• _ABOUT THIS EXERCISE_: Going line by line through the listing below, count each line that includes the word "ICSNL", and reply with the count only.

• _SUPPLIED MATERIAL_:
■ ■ ■ ■

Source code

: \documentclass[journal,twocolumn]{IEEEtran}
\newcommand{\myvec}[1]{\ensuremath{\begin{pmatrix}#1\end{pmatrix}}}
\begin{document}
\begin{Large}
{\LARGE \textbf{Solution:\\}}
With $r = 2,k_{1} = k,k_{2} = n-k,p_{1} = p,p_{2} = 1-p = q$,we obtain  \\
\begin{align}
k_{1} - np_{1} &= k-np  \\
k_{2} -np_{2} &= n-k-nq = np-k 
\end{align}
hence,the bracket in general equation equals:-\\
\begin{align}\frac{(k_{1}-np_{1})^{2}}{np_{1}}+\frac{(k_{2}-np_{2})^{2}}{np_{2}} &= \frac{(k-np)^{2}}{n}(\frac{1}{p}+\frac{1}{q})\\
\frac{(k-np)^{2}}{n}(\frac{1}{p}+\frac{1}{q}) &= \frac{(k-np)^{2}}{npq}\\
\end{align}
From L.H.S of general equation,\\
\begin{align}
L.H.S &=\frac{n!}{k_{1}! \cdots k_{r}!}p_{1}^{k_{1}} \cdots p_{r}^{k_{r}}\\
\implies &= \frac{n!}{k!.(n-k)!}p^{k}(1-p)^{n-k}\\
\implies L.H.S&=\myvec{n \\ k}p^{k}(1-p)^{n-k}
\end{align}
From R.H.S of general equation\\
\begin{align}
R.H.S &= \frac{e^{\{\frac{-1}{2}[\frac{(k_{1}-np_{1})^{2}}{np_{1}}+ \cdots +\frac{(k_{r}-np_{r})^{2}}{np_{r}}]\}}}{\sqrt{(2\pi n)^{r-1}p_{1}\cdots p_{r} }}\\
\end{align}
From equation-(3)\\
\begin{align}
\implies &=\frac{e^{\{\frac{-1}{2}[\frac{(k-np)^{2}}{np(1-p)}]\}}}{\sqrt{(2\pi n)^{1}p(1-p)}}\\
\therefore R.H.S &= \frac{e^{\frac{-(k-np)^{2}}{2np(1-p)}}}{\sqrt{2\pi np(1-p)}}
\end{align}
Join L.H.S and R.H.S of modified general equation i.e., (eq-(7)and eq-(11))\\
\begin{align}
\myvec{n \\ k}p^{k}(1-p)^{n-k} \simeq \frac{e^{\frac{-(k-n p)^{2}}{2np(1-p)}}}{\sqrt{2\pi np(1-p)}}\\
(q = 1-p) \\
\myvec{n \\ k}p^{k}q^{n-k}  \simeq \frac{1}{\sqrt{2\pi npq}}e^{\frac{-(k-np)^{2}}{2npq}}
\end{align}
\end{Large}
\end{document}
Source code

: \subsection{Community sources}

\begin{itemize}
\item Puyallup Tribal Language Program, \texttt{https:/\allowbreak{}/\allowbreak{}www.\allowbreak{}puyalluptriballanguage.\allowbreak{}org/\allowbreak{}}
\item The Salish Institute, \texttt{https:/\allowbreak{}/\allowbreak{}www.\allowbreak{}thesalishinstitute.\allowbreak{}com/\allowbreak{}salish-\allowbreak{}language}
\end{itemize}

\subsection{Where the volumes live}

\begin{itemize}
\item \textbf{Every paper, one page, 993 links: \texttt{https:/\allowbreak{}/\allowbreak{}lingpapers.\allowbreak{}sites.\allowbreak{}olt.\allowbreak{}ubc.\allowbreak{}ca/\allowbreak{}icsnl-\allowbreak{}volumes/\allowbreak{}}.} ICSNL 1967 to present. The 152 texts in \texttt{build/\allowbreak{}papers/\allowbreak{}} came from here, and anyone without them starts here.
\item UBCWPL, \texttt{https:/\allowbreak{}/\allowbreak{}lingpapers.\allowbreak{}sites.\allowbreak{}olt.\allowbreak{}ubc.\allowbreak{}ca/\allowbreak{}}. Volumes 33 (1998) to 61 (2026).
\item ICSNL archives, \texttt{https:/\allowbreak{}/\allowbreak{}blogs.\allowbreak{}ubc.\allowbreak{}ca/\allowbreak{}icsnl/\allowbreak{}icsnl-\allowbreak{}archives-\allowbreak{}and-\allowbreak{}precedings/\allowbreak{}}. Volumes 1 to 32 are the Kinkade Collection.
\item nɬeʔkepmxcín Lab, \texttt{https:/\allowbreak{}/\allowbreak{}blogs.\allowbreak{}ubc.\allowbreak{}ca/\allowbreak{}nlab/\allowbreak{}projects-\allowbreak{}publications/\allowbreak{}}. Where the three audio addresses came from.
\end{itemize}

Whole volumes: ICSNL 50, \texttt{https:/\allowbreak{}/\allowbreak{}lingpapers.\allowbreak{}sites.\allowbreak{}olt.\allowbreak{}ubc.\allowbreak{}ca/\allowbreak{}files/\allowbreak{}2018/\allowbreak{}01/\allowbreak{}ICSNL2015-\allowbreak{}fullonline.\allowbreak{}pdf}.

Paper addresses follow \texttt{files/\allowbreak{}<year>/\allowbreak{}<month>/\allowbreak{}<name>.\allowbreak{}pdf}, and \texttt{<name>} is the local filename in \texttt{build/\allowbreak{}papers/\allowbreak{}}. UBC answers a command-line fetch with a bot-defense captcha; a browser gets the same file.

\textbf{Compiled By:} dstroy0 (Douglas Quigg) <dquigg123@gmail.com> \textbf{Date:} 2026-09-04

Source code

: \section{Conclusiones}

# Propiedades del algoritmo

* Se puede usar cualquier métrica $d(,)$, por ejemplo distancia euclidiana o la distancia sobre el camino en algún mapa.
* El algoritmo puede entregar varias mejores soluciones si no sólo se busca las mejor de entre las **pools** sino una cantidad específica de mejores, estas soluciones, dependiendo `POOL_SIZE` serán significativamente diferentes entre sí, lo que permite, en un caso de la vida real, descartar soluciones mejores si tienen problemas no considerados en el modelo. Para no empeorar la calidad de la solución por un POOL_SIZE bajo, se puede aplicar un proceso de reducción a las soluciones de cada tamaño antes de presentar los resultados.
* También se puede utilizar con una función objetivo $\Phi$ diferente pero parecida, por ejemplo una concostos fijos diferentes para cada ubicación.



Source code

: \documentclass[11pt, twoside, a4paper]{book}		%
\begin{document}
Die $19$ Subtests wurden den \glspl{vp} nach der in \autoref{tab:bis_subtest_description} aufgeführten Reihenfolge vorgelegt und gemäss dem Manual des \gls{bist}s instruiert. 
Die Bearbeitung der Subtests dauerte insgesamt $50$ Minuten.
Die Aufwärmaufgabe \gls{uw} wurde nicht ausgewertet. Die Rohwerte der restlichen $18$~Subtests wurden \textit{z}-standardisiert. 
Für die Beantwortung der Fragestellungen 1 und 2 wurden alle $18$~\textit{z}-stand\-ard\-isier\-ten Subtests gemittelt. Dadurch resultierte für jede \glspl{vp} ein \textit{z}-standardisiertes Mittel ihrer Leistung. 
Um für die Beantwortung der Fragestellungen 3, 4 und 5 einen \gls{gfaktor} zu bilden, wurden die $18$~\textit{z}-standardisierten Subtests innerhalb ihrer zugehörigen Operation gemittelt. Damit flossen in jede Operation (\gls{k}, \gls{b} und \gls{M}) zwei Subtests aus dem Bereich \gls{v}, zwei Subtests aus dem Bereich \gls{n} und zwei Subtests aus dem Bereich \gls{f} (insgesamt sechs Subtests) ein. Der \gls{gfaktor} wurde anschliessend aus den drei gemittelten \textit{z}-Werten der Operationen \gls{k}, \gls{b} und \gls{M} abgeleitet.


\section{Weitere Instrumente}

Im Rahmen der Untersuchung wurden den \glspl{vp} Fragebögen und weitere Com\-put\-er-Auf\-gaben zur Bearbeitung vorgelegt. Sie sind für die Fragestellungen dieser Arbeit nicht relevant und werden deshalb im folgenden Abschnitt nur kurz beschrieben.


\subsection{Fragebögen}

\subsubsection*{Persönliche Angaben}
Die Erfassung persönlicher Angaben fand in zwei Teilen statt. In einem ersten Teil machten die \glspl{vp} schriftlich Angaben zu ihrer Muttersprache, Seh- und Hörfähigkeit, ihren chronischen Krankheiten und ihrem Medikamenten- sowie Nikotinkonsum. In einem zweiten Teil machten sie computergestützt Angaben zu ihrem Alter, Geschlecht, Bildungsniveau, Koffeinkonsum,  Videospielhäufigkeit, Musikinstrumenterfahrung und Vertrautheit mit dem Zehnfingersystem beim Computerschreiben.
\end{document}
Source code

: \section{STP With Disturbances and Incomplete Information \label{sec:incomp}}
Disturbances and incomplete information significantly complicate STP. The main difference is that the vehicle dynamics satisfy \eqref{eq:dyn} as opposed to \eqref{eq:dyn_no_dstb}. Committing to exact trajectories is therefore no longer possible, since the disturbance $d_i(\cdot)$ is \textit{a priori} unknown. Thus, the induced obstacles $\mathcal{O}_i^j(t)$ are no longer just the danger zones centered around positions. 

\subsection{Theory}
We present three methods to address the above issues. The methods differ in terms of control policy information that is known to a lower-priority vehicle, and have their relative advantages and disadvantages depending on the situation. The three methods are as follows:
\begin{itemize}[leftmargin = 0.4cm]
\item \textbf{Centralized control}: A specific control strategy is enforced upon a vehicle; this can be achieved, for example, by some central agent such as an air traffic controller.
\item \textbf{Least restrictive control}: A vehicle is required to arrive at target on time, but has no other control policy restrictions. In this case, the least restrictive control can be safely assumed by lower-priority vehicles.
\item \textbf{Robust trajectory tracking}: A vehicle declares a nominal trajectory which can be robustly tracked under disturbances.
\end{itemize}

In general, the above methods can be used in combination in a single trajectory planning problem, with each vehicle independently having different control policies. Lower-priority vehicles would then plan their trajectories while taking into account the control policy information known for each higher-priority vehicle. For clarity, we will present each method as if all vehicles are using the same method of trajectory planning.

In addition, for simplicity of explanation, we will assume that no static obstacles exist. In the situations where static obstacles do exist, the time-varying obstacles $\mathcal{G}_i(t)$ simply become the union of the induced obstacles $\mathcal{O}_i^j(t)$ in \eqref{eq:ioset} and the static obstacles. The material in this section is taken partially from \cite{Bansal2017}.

■ ■ ■ ■

• _ANSWER TO THIS EXERCISE_: 3